Most recent studies have shown that Ventricular Tachycardia, Catecholaminergic Polymorphic, 1 (disorder) shares some biological mechanisms with arrhythmogenic-right-ventricular-dysplasia, brugada-syndrome-(disorder), cardiac-arrest, cardiac-arrhythmia, cardiac-death, cardiac-fibrillation, cardiomyopathies, channelopathies, heart-diseases, heart-failure, long-qt-syndrome, malignant-paraganglionic-neoplasm, polymorphic-ventricular-tachycardia, premature-ventricular-contractions, sudden-cardiac-death, sudden-death, syncope, tachycardia-ventricular, ventricular-fibrillation.

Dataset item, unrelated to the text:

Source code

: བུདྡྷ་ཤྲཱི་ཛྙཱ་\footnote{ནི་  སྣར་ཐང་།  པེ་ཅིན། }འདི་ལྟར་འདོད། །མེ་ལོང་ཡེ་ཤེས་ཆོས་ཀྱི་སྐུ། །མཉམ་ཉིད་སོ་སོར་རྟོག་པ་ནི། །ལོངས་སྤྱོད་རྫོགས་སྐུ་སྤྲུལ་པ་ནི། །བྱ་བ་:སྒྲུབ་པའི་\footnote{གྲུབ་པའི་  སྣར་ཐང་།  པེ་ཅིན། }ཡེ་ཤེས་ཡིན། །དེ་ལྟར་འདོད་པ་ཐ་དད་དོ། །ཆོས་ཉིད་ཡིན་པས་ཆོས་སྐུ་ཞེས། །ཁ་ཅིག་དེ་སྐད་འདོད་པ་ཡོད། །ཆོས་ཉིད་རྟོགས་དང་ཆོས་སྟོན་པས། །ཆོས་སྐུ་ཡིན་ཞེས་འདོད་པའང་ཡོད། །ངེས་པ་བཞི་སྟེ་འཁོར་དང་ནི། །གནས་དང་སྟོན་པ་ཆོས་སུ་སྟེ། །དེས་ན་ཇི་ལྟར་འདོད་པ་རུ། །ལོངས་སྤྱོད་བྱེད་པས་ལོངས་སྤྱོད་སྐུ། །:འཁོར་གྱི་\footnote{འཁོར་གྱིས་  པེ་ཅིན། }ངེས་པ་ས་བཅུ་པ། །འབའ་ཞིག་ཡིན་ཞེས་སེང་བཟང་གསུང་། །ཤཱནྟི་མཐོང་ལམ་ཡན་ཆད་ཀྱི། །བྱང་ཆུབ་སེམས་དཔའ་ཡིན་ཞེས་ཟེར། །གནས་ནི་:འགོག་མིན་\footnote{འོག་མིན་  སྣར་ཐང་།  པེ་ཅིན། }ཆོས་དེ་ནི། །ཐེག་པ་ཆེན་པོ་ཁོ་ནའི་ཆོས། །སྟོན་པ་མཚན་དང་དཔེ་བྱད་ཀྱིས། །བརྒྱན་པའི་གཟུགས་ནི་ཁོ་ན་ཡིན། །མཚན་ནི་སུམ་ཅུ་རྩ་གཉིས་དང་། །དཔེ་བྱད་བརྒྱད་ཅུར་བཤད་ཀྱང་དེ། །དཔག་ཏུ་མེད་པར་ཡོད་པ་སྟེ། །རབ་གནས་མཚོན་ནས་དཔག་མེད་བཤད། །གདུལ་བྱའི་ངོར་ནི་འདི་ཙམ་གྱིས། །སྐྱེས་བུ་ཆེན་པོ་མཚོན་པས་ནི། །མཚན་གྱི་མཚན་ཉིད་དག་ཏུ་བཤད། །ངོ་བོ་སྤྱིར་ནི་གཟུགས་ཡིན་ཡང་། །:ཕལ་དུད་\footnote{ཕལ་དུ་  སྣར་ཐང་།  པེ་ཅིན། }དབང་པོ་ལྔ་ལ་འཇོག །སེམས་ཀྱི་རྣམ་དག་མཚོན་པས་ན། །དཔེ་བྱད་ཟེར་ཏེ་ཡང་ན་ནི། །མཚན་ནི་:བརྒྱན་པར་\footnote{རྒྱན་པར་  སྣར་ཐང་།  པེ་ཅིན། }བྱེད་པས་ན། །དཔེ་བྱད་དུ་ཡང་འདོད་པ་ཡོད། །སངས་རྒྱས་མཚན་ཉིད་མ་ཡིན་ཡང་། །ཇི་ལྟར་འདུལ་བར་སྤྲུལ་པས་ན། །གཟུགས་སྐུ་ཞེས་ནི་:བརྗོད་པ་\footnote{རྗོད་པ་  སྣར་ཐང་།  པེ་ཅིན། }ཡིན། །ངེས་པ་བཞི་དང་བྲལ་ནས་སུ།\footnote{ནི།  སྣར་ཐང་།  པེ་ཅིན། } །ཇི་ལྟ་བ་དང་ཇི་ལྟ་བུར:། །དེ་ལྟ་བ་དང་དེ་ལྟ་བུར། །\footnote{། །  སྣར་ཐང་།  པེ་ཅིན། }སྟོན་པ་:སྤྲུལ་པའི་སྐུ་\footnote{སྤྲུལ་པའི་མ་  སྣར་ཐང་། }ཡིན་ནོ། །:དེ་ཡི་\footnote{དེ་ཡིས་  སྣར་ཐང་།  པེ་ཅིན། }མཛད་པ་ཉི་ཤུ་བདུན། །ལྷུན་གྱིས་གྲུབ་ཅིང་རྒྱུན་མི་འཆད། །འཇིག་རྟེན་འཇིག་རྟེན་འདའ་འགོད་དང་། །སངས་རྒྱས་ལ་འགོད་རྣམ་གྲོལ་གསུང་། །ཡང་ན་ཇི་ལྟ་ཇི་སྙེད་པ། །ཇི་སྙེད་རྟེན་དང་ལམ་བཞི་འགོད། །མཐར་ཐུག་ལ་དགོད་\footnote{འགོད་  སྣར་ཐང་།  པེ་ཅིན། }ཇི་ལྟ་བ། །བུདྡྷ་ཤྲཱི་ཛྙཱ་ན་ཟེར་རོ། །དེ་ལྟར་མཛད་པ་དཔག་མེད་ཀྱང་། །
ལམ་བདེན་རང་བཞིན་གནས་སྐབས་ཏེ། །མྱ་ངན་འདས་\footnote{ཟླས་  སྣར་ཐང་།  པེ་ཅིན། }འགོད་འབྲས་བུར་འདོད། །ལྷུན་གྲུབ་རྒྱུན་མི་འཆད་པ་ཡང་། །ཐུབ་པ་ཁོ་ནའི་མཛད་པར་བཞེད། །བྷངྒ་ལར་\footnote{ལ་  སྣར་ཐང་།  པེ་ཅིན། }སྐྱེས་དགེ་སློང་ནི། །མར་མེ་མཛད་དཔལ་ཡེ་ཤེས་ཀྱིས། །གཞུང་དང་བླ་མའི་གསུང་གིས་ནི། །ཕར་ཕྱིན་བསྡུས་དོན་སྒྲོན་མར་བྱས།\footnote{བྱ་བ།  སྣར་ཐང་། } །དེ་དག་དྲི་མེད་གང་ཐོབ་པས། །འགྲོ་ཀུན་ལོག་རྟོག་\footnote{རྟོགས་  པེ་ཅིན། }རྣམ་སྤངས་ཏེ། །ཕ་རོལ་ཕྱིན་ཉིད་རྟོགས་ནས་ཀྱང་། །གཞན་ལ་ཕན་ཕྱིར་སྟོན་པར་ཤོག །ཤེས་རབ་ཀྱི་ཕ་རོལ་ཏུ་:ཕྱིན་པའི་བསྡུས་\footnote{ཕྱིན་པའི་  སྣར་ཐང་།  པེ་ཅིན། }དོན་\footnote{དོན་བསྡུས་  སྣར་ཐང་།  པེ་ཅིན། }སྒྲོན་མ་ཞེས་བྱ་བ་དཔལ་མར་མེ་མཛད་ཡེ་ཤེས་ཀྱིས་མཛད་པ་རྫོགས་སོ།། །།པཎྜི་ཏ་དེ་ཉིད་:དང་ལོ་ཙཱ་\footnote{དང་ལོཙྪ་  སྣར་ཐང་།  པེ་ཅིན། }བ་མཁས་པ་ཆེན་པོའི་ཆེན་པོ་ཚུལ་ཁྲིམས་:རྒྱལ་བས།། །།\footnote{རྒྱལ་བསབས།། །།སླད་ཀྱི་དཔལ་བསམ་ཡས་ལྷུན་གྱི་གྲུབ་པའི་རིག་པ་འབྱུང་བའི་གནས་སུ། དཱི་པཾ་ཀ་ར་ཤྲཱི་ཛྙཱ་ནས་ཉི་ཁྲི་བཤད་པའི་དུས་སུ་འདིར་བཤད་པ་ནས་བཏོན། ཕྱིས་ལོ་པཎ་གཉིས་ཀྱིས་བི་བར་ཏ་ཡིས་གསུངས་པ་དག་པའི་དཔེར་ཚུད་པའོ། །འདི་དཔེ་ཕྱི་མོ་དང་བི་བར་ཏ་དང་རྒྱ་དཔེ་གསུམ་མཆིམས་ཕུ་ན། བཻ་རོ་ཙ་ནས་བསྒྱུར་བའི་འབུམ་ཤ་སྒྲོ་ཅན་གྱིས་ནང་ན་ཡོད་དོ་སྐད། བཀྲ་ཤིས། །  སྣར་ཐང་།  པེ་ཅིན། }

Among the many pathways, these few ones have gauged particular interests from scientists studying Ventricular Tachycardia, Catecholaminergic Polymorphic, 1 (disorder), and have been seen in publications frequently: Aging, Cardiac Conduction, Cardiac Muscle Contraction, Cell Cycle, Glycosylation, Hyperphosphorylation, Innervation, Localization, Muscle Contraction, Pathogenesis, Proteolysis, Response To Caffeine, Response To Camp, Skeletal Muscle Contraction, Swimming
Quite a number of genes have been found to play important roles in Ventricular Tachycardia, Catecholaminergic Polymorphic, 1 (disorder), such as CALM1, CASQ2, FKBP1B, KCNE1, KCNE2, KCNH2, KCNJ2, KCNQ1, RYR1, RYR2, SCD, SCN5A, SCTR, SNCG, TRDN. See what Boster has to offer for the research of these genes by clicking the gene name links below and view a more detailed info card/product listing for that gene.
In a later update, we will include information such as current drugs and therapy solutions as well as on-going and past clinical trials for this disease. Plesae stay updated.